**Exercise requirements**
Give back only the lines in the records below from the one with "## Languages, Standards, Spirits" to the one with "- Prefer code that both compile on C and C++", both inclusive, word for word.

::: Material supplied

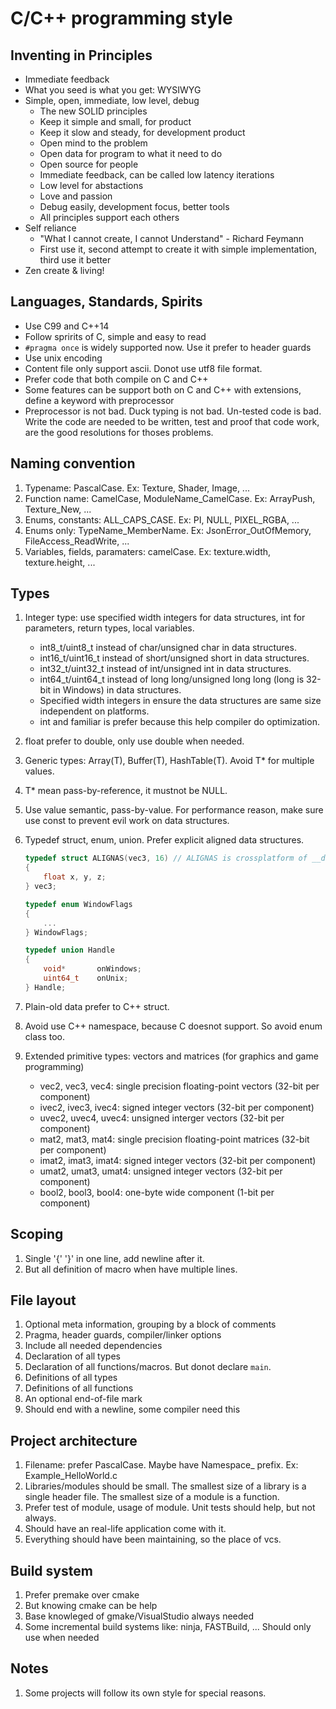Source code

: # C/C++ programming style

## Inventing in Principles
- Immediate feedback
- What you seed is what you get: WYSIWYG
- Simple, open, immediate, low level, debug
    - The new SOLID principles
    - Keep it simple and small, for product
    - Keep it slow and steady, for development product
    - Open mind to the problem
    - Open data for program to what it need to do
    - Open source for people
    - Immediate feedback, can be called low latency iterations
    - Low level for abstactions
    - Love and passion
    - Debug easily, development focus, better tools
    - All principles support each others
- Self reliance
    - "What I cannot create, I cannot Understand" - Richard Feymann
    - First use it, second attempt to create it with simple implementation, third use it better
- Zen create & living! 

## Languages, Standards, Spirits
- Use C99 and C++14
- Follow spririts of C, simple and easy to read
- `#pragma once` is widely supported now. Use it prefer to header guards
- Use unix encoding
- Content file only support ascii. Donot use utf8 file format.
- Prefer code that both compile on C and C++
- Some features can be support both on C and C++ with extensions, define a keyword with preprocessor
- Preprocessor is not bad. Duck typing is not bad. Un-tested code is bad. Write the code are needed to be written, test and proof that code work, are the good resolutions for thoses problems. 

## Naming convention

1. Typename: PascalCase. Ex: Texture, Shader, Image, ...
2. Function name: CamelCase, ModuleName_CamelCase. Ex: ArrayPush, Texture_New, ...
3. Enums, constants: ALL_CAPS_CASE. Ex: PI, NULL, PIXEL_RGBA, ...
4. Enums only: TypeName_MemberName. Ex: JsonError_OutOfMemory, FileAccess_ReadWrite, ...
5. Variables, fields, paramaters: camelCase. Ex: texture.width, texture.height, ...

## Types

1. Integer type: use specified width integers for data structures, int for parameters, return types, local variables.
    + int8_t/uint8_t instead of char/unsigned char in data structures.
    + int16_t/uint16_t instead of short/unsigned short in data structures.
    + int32_t/uint32_t instead of int/unsigned int in data structures.
    + int64_t/uint64_t instead of long long/unsigned long long (long is 32-bit in Windows) in data structures.
    + Specified width integers in ensure the data structures are same size independent on platforms.
    + int and familiar is prefer because this help compiler do optimization.

2. float prefer to double, only use double when needed.
3. Generic types: Array(T), Buffer(T), HashTable(T). Avoid T* for multiple values.
4. T* mean pass-by-reference, it mustnot be NULL.
5. Use value semantic, pass-by-value. For performance reason, make sure use const to prevent evil work on data structures.
6. Typedef struct, enum, union. Prefer explicit aligned data structures.
    ```c
    typedef struct ALIGNAS(vec3, 16) // ALIGNAS is crossplatform of __declspec(align)
    {
        float x, y, z;
    } vec3;

    typedef enum WindowFlags
    {
        ...
    } WindowFlags;

    typedef union Handle
    {
        void*       onWindows;
        uint64_t    onUnix;
    } Handle;
    ```
7. Plain-old data prefer to C++ struct.
8. Avoid use C++ namespace, because C doesnot support. So avoid enum class too.
9. Extended primitive types: vectors and matrices (for graphics and game programming)
    + vec2, vec3, vec4: single precision floating-point vectors (32-bit per component)
    + ivec2, ivec3, ivec4: signed integer vectors (32-bit per component)
    + uvec2, uvec4, uvec4: unsigned interger vectors (32-bit per component)
    + mat2, mat3, mat4: single precision floating-point matrices (32-bit per component)
    + imat2, imat3, imat4: signed integer vectors (32-bit per component)
    + umat2, umat3, umat4: unsigned integer vectors (32-bit per component)
    + bool2, bool3, bool4: one-byte wide component (1-bit per component)

## Scoping

1. Single '{' '}' in one line, add newline after it.
2. But all definition of macro when have multiple lines.

## File layout

1. Optional meta information, grouping by a block of comments
2. Pragma, header guards, compiler/linker options
3. Include all needed dependencies
4. Declaration of all types
5. Declaration of all functions/macros. But donot declare `main`.
6. Definitions of all types
7. Definitions of all functions
8. An optional end-of-file mark
9. Should end with a newline, some compiler need this

## Project architecture

1. Filename: prefer PascalCase. Maybe have Namespace_ prefix. Ex: Example_HelloWorld.c
2. Libraries/modules should be small. The smallest size of a library is a single header file. The smallest size of a module is a function.
3. Prefer test of module, usage of module. Unit tests should help, but not always.
4. Should have an real-life application come with it.
5. Everything should have been maintaining, so the place of vcs.

## Build system

1. Prefer premake over cmake
2. But knowing cmake can be help
3. Base knowleged of gmake/VisualStudio always needed
4. Some incremental build systems like: ninja, FASTBuild, ... Should only use when needed
 
## Notes
1. Some projects will follow its own style for special reasons.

::::::

**Response below**
## Languages, Standards, Spirits
- Use C99 and C++14
- Follow spririts of C, simple and easy to read
- `#pragma once` is widely supported now. Use it prefer to header guards
- Use unix encoding
- Content file only support ascii. Donot use utf8 file format.
- Prefer code that both compile on C and C++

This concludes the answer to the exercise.